Each particle has a map with implicit data sharing (Copy-On-Write). Writing to a map can result in concurrent access to data: mutex lock -> duplicate data -> mutex unlock. The more data is shared between particles the more times this happens.
CPU affinity? If I am not mistaken the linux kernel will hop logical cores when setting a process ready to run. This can result in cache misses.
I have the feeling that it is mostly related to point 3, but I might be wrong.
Anyway, performance gain decrease rapidly above 4 threads
This is just a brainstorming, not really an "issue". You don't need to "solve" it, it is just an open discussion between nerds :)

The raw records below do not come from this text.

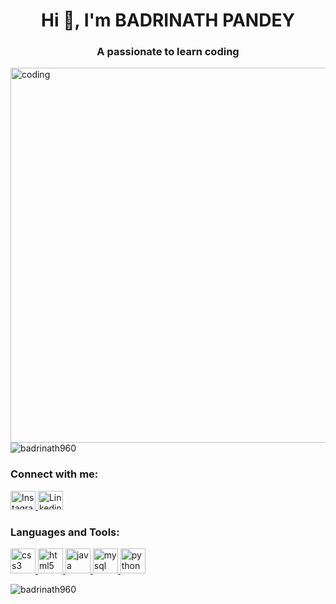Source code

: <h1 align="center">Hi 👋, I'm BADRINATH PANDEY</h1>
<h3 align="center">A passionate to learn coding</h3>
<img align="right" alt="coding" width="600" src="https://cdn.videoplasty.com/animation/chill-coding-programming-lo-fi-animation-stock-animation-21874-1024x576.jpg">

<p align="left"> <img src="https://komarev.com/ghpvc/?username=badrinath960&label=Profile%20views&color=0e75b6&style=flat" alt="badrinath960" /> </p>

<h3 align="left">Connect with me:</h3>
<p align="left">
<a href="https://www.instagram.com/badrinath_pandey_/#">
<img src=""D:\images\instagram.png"" alt="Instagram" style="width:40px;height:30px;">
</a>
<a href="https://www.linkedin.com/in/badrinath-pandey-91970b218/">
<img src="https://cdn1.iconfinder.com/data/icons/logotypes/32/circle-linkedin-512.png" alt="Linkedin" style="width:40px;height:30px;">
</a>

</p>

<h3 align="left">Languages and Tools:</h3>
<p align="left"> <a href="https://www.w3schools.com/css/" target="_blank" rel="noreferrer"> <img src="https://upload.wikimedia.org/wikipedia/commons/thumb/d/d5/CSS3_logo_and_wordmark.svg/1200px-CSS3_logo_and_wordmark.svg.png" alt="css3" width="40" height="40"/> </a> <a href="https://www.w3.org/html/" target="_blank" rel="noreferrer"> <img src="https://www.alura.com.br/artigos/assets/html-css-js/imagem-1.png" alt="html5" width="40" height="40"/> </a> <a href="https://www.java.com" target="_blank" rel="noreferrer"> <img src="https://upload.wikimedia.org/wikipedia/en/thumb/3/30/Java_programming_language_logo.svg/1200px-Java_programming_language_logo.svg.png" alt="java" width="40" height="40"/> </a> <a href="https://www.mysql.com/" target="_blank" rel="noreferrer"> <img src="https://w7.pngwing.com/pngs/28/601/png-transparent-sql-logo-illustration-microsoft-azure-sql-database-microsoft-sql-server-database-blue-text-logo-thumbnail.png" alt="mysql" width="40" height="40"/> </a> <a href="https://www.python.org" target="_blank" rel="noreferrer"> <img src="https://upload.wikimedia.org/wikipedia/commons/thumb/c/c3/Python-logo-notext.svg/1869px-Python-logo-notext.svg.png" alt="python" width="40" height="40"/> </a> </p>

<p><img align="center" src="https://github-readme-streak-stats.herokuapp.com/?user=badrinath960&" alt="badrinath960" /></p>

I noticed that the scalability of the PF Slam is quite poor with the number of threads.
For instance, moving from 4 threads to 8 increase performance only by 50%. Note that the profiler still say that we are using 100% of 8 CPU!
I do know that there isn't such a thing as perfect scalability, but in this case I think there "might" be a bottleneck somewhere.
I inspected the code and I couldn't find any mutex or potential false sharing, but of course I haven't done an exhaustive search.